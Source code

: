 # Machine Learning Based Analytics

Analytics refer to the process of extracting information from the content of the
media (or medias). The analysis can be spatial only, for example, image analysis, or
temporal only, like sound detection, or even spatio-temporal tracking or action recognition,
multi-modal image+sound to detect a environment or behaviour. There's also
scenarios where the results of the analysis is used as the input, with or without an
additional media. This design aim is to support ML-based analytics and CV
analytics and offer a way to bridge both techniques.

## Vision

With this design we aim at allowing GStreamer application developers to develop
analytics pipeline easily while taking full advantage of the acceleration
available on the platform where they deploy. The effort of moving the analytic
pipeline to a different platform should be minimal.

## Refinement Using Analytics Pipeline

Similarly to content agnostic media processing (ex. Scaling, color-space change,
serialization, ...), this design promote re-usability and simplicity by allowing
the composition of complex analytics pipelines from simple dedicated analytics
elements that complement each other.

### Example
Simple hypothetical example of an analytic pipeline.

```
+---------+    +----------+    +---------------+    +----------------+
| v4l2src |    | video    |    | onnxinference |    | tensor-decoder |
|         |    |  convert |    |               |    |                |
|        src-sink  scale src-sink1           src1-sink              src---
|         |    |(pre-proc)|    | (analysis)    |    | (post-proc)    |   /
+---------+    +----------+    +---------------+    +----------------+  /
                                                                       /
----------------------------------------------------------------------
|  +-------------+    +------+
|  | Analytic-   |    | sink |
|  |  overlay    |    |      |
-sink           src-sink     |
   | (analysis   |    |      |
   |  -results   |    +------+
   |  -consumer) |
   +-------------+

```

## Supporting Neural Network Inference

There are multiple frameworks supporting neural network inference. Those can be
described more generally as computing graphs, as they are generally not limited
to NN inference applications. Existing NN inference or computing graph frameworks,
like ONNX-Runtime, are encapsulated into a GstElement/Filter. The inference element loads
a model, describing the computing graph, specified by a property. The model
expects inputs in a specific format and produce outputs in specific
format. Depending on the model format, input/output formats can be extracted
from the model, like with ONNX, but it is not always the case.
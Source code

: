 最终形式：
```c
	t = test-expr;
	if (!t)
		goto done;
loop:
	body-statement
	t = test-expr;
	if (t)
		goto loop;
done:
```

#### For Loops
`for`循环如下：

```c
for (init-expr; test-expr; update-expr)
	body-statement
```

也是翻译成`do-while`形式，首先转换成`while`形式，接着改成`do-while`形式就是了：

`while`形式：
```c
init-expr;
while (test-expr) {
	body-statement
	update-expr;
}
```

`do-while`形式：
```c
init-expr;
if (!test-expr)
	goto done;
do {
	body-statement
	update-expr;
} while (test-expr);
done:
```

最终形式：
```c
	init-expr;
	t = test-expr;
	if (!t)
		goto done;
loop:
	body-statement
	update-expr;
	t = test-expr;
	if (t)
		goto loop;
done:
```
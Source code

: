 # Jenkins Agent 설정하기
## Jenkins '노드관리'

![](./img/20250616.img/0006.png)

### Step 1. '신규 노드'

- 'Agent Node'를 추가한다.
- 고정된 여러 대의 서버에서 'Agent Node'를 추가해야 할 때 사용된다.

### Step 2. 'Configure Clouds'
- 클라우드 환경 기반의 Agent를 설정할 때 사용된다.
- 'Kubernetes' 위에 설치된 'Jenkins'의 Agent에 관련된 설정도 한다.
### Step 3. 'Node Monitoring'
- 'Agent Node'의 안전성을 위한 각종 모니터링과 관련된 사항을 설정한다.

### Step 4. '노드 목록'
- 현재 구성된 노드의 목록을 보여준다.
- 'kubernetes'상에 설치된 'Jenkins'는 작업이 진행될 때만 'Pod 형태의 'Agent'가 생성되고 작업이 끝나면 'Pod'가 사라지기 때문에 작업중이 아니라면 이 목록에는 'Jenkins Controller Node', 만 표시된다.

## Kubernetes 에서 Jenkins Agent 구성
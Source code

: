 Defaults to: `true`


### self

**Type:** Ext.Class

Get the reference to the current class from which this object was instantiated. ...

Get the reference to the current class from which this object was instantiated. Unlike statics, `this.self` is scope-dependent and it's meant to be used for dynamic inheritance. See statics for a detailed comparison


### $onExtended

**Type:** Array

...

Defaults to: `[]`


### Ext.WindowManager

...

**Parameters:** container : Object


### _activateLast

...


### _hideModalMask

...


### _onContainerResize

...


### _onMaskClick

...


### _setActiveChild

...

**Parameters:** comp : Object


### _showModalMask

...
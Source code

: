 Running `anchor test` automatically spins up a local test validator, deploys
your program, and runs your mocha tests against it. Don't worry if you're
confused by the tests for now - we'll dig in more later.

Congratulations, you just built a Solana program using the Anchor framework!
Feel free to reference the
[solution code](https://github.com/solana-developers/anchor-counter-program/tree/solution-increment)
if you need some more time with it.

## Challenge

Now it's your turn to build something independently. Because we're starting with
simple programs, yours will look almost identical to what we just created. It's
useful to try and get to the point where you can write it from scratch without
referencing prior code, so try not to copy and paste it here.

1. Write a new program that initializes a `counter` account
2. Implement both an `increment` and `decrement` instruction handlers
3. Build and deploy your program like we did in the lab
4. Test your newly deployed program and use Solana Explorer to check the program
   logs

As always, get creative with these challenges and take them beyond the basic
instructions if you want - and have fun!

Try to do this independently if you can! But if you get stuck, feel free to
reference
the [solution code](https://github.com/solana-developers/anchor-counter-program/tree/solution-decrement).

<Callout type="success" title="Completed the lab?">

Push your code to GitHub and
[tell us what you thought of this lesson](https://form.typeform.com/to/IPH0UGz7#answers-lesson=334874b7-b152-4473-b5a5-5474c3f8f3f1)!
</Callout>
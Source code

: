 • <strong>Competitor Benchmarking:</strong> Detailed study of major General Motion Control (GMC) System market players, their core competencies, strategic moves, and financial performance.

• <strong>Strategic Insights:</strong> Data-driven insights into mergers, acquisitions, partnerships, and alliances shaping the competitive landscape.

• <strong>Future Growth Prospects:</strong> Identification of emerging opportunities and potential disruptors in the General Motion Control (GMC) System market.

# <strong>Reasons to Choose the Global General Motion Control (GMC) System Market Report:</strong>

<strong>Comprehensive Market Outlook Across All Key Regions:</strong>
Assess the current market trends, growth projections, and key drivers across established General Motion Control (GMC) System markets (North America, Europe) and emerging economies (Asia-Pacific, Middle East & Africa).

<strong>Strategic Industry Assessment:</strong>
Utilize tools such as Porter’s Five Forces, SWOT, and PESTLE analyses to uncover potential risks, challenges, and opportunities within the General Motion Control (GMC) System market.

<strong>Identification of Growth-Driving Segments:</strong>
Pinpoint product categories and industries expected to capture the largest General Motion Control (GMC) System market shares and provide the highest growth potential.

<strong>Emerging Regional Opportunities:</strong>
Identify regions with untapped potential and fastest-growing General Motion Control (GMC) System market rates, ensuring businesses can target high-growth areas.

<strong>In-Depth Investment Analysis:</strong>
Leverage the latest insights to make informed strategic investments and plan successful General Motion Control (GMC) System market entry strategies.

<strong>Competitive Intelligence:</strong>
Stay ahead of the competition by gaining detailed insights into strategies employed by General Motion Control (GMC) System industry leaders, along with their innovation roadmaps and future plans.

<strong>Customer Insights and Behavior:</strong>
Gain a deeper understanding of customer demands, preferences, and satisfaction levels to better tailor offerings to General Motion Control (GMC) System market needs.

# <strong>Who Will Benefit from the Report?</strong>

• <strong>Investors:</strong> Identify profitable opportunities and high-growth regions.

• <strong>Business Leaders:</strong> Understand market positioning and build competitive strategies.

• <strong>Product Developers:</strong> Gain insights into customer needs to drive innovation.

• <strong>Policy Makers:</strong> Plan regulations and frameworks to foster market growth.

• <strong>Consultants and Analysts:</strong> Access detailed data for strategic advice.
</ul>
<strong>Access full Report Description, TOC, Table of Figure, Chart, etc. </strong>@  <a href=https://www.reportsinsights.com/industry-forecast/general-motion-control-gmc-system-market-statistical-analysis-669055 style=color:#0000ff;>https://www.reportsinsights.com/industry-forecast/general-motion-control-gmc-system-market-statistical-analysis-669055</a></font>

---+---

**Assigned task:** Repeat word for word the lines above that run from the line containing "instructions if you want - and have fun!" through the line containing "<strong>Emerging Regional Opportunities:</strong>", both ends included, and nothing else.

**Task output:**
instructions if you want - and have fun!

Try to do this independently if you can! But if you get stuck, feel free to
reference
the [solution code](https://github.com/solana-developers/anchor-counter-program/tree/solution-decrement).

<Callout type="success" title="Completed the lab?">

Push your code to GitHub and
[tell us what you thought of this lesson](https://form.typeform.com/to/IPH0UGz7#answers-lesson=334874b7-b152-4473-b5a5-5474c3f8f3f1)!
</Callout>
Source code

: • <strong>Competitor Benchmarking:</strong> Detailed study of major General Motion Control (GMC) System market players, their core competencies, strategic moves, and financial performance.

• <strong>Strategic Insights:</strong> Data-driven insights into mergers, acquisitions, partnerships, and alliances shaping the competitive landscape.

• <strong>Future Growth Prospects:</strong> Identification of emerging opportunities and potential disruptors in the General Motion Control (GMC) System market.

# <strong>Reasons to Choose the Global General Motion Control (GMC) System Market Report:</strong>

<strong>Comprehensive Market Outlook Across All Key Regions:</strong>
Assess the current market trends, growth projections, and key drivers across established General Motion Control (GMC) System markets (North America, Europe) and emerging economies (Asia-Pacific, Middle East & Africa).

<strong>Strategic Industry Assessment:</strong>
Utilize tools such as Porter’s Five Forces, SWOT, and PESTLE analyses to uncover potential risks, challenges, and opportunities within the General Motion Control (GMC) System market.

<strong>Identification of Growth-Driving Segments:</strong>
Pinpoint product categories and industries expected to capture the largest General Motion Control (GMC) System market shares and provide the highest growth potential.

<strong>Emerging Regional Opportunities:</strong>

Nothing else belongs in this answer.